Data items
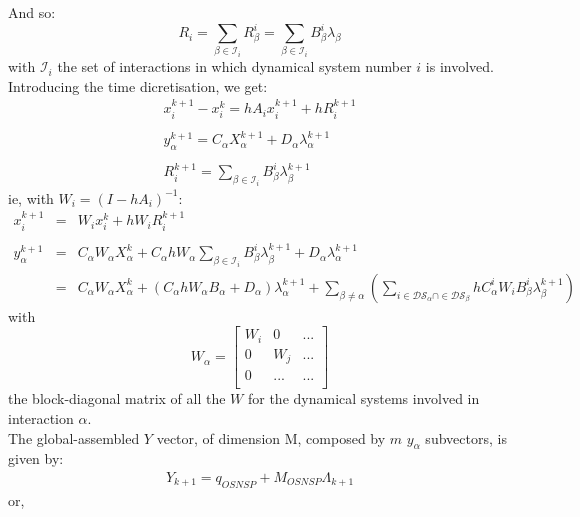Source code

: \documentclass[10pt]{report}
\begin{document}
And so: 
\begin{equation}
R_i = \sum_{\beta\in\mathcal{I}_i}R_{\beta}^i=\sum_{\beta\in\mathcal{I}_i}B^i_{\beta} \lambda_{\beta}
\end{equation}
with $\mathcal{I}_i$ the set of interactions in which dynamical system number $i$ is involved. \\
Introducing the time dicretisation, we get: 
\begin{eqnarray}
x_i^{k+1}-x_i^k = h A_i x_i^{k+1} + h R_i^{k+1}  \\
\nonumber\\
y_{\alpha}^{k+1} = C_{\alpha}X_{\alpha}^{k+1} + D_{\alpha}\lambda_{\alpha}^{k+1}\\
\nonumber\\
R_i^{k+1} = \sum_{\beta\in\mathcal{I}_i}B^i_{\beta} \lambda_{\beta}^{k+1}
\end{eqnarray}
ie, with $W_i = (I-h A_i)^{-1}$: 
\begin{eqnarray}
x_i^{k+1}&=& W_i x_i^{k} + hW_i R_i^{k+1}  \\
\nonumber\\
y_{\alpha}^{k+1} &=& C_{\alpha}W_{\alpha} X_{\alpha}^{k} + C_{\alpha}hW_{\alpha}\sum_{\beta\in\mathcal{I}_i}B^i_{\beta} \lambda_{\beta}^{k+1} + D_{\alpha}\lambda_{\alpha}^{k+1} \\
&=& C_{\alpha}W_{\alpha} X_{\alpha}^{k} + (C_{\alpha}hW_{\alpha}B_{\alpha} + D_{\alpha}) \lambda_{\alpha}^{k+1} + \sum_{\beta\neq\alpha}(\sum_{i\in\mathcal{DS}_{\alpha}\cap\in\mathcal{DS}_{\beta}} hC_{\alpha}^iW_i B^i_{\beta} \lambda_{\beta}^{k+1})
\end{eqnarray}
with 
\begin{equation}\label{Walpha}
W_{\alpha}=\left[\begin{array}{ccc} 
W_i &  0   & ... \\
0   &  W_j & ...\\
0  & ... & ... \\ 
\end{array}\right]
\end{equation}
the block-diagonal matrix of all the $W$ for the dynamical systems involved in interaction $\alpha$.\\  
The global-assembled $Y$ vector, of dimension M, composed by $m$ $y_{\alpha}$ subvectors, is given by:
\begin{eqnarray}
Y_{k+1} = q_{OSNSP} + M_{OSNSP}\Lambda_{k+1}
\end{eqnarray}
or,
\end{document}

» Instructions for the task: Give every record again without changing a word. Exclude the pictures.

» Exercise solution:
Source code

: \documentclass[10pt]{report}
\begin{document}
And so: 
\begin{equation}
R_i = \sum_{\beta\in\mathcal{I}_i}R_{\beta}^i=\sum_{\beta\in\mathcal{I}_i}B^i_{\beta} \lambda_{\beta}
\end{equation}
with $\mathcal{I}_i$ the set of interactions in which dynamical system number $i$ is involved. \\
Introducing the time dicretisation, we get: 
\begin{eqnarray}
x_i^{k+1}-x_i^k = h A_i x_i^{k+1} + h R_i^{k+1}  \\
\nonumber\\
y_{\alpha}^{k+1} = C_{\alpha}X_{\alpha}^{k+1} + D_{\alpha}\lambda_{\alpha}^{k+1}\\
\nonumber\\
R_i^{k+1} = \sum_{\beta\in\mathcal{I}_i}B^i_{\beta} \lambda_{\beta}^{k+1}
\end{eqnarray}
ie, with $W_i = (I-h A_i)^{-1}$: 
\begin{eqnarray}
x_i^{k+1}&=& W_i x_i^{k} + hW_i R_i^{k+1}  \\
\nonumber\\
y_{\alpha}^{k+1} &=& C_{\alpha}W_{\alpha} X_{\alpha}^{k} + C_{\alpha}hW_{\alpha}\sum_{\beta\in\mathcal{I}_i}B^i_{\beta} \lambda_{\beta}^{k+1} + D_{\alpha}\lambda_{\alpha}^{k+1} \\
&=& C_{\alpha}W_{\alpha} X_{\alpha}^{k} + (C_{\alpha}hW_{\alpha}B_{\alpha} + D_{\alpha}) \lambda_{\alpha}^{k+1} + \sum_{\beta\neq\alpha}(\sum_{i\in\mathcal{DS}_{\alpha}\cap\in\mathcal{DS}_{\beta}} hC_{\alpha}^iW_i B^i_{\beta} \lambda_{\beta}^{k+1})
\end{eqnarray}
with 
\begin{equation}\label{Walpha}
W_{\alpha}=\left[\begin{array}{ccc} 
W_i &  0   & ... \\
0   &  W_j & ...\\
0  & ... & ... \\ 
\end{array}\right]
\end{equation}
the block-diagonal matrix of all the $W$ for the dynamical systems involved in interaction $\alpha$.\\  
The global-assembled $Y$ vector, of dimension M, composed by $m$ $y_{\alpha}$ subvectors, is given by:
\begin{eqnarray}
Y_{k+1} = q_{OSNSP} + M_{OSNSP}\Lambda_{k+1}
\end{eqnarray}
or,
\end{document}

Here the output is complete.